Tutto è controvertibile perché non è legato ad alcuna affermazione del perito, ma è legato all'obbligo di motivazione. Questo aumenta di intensità e cresce tanto più quanto la opinione disattesa si fondi su cognizioni scientifiche.

Questo comporta differenti pratiche.

Di fronte a problemi scientifici delicatissimi, in giorni in cui la scienza è divenuta sempre più specialistica, le cognizioni mediche sono sempre più di pochi.

Come potrà il giudice metterle in discussione? Qui il richiamo è al suo senso di responsabilità. Potrà ricorrere a nuovi periti, a collegi peritali più ampi, riportando la sua decisione nell'ambito di ciò che è comunemente accertato dalla comunità scientifica.

E dovrà anche avere grande prudenza perché più i problemi si complicano tanto più in ambito scientifico si va da una certezza relativa ad una serie di ipotesi e di probabilità.

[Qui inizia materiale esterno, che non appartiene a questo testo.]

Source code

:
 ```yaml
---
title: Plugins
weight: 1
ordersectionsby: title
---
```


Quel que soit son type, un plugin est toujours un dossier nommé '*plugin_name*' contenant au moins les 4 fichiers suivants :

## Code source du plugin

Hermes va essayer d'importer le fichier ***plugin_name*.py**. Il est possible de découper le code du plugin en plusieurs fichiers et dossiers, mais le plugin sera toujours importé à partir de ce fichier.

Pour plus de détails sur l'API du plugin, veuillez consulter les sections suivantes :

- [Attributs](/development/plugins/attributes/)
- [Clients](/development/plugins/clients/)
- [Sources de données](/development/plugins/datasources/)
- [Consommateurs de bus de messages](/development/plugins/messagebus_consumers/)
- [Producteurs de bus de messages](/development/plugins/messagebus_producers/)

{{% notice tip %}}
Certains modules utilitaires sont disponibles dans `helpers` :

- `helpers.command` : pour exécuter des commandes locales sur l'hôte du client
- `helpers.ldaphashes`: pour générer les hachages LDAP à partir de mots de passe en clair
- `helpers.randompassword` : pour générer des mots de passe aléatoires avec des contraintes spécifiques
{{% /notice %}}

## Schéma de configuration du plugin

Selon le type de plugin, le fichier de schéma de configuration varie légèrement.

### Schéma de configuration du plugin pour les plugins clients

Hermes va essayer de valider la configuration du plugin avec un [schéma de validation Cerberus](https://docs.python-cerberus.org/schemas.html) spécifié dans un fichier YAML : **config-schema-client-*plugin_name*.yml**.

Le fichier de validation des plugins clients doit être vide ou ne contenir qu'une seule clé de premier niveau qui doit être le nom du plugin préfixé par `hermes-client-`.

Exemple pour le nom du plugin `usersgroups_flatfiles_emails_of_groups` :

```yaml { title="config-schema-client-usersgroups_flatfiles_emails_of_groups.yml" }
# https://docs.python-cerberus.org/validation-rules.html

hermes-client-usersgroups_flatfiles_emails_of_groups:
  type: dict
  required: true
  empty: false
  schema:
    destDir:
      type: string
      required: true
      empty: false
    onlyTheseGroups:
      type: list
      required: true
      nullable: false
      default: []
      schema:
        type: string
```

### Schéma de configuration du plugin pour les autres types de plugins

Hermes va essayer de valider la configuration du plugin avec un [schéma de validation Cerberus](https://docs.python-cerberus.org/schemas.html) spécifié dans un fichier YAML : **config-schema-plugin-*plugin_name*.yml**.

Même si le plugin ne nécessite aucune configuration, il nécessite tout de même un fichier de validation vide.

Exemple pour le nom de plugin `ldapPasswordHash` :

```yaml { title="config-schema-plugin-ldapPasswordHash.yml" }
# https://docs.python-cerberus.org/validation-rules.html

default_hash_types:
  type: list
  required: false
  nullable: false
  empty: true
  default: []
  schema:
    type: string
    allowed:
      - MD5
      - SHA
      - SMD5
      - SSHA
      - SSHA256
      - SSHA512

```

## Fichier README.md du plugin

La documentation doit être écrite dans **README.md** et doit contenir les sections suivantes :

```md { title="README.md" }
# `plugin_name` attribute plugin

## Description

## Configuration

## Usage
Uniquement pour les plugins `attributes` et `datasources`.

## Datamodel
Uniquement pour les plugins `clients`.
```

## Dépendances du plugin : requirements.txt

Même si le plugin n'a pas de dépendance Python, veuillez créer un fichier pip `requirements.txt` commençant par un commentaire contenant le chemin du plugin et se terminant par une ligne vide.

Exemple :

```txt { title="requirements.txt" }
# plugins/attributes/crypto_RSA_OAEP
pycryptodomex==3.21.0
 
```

In certi campi di frontiera, penso al nesso fra certi lavori e l'insorgenza di alcune malattie, esistono ipotesi che sono dotate di riscontri, ma che non hanno ancora quella verifica che le possa far ritenere verità scientifiche.

In questi casi il giudice si potrà muovere con cautela chiedendo il grado di probabilità con cui certe ipotesi si possono verificare e guardarsi da due pericoli.

L'uno quello di ritenere per criterio di verità una mera ipotesi.

L'altro di ritenere estranea alla verità fattuale una ipotesi scientifica sufficientemente suffragata, ma della quale non si riescono a conoscere i percorsi di determinazione causale.

Questa conclusione può lasciare disillusi soprattutto coloro che pensano che l'attività giudiziaria può aver il crisma della assoluta certezza o della perfezione.

Se invece si assume come premessa metodologica salutare, tanto più per i giudici e per coloro che operano in questo settore, un'irriducibile tasso di illegittimità di siffatte operazioni e ci si muove per ridurlo entro limiti accettabili allora forse questa indicazione può aiutare.

E può aiutare sia a superare il soggettivismo che le teorie scettiche comportano sia l'arbitrio del giudice o la dimissione delle sue responsabilità.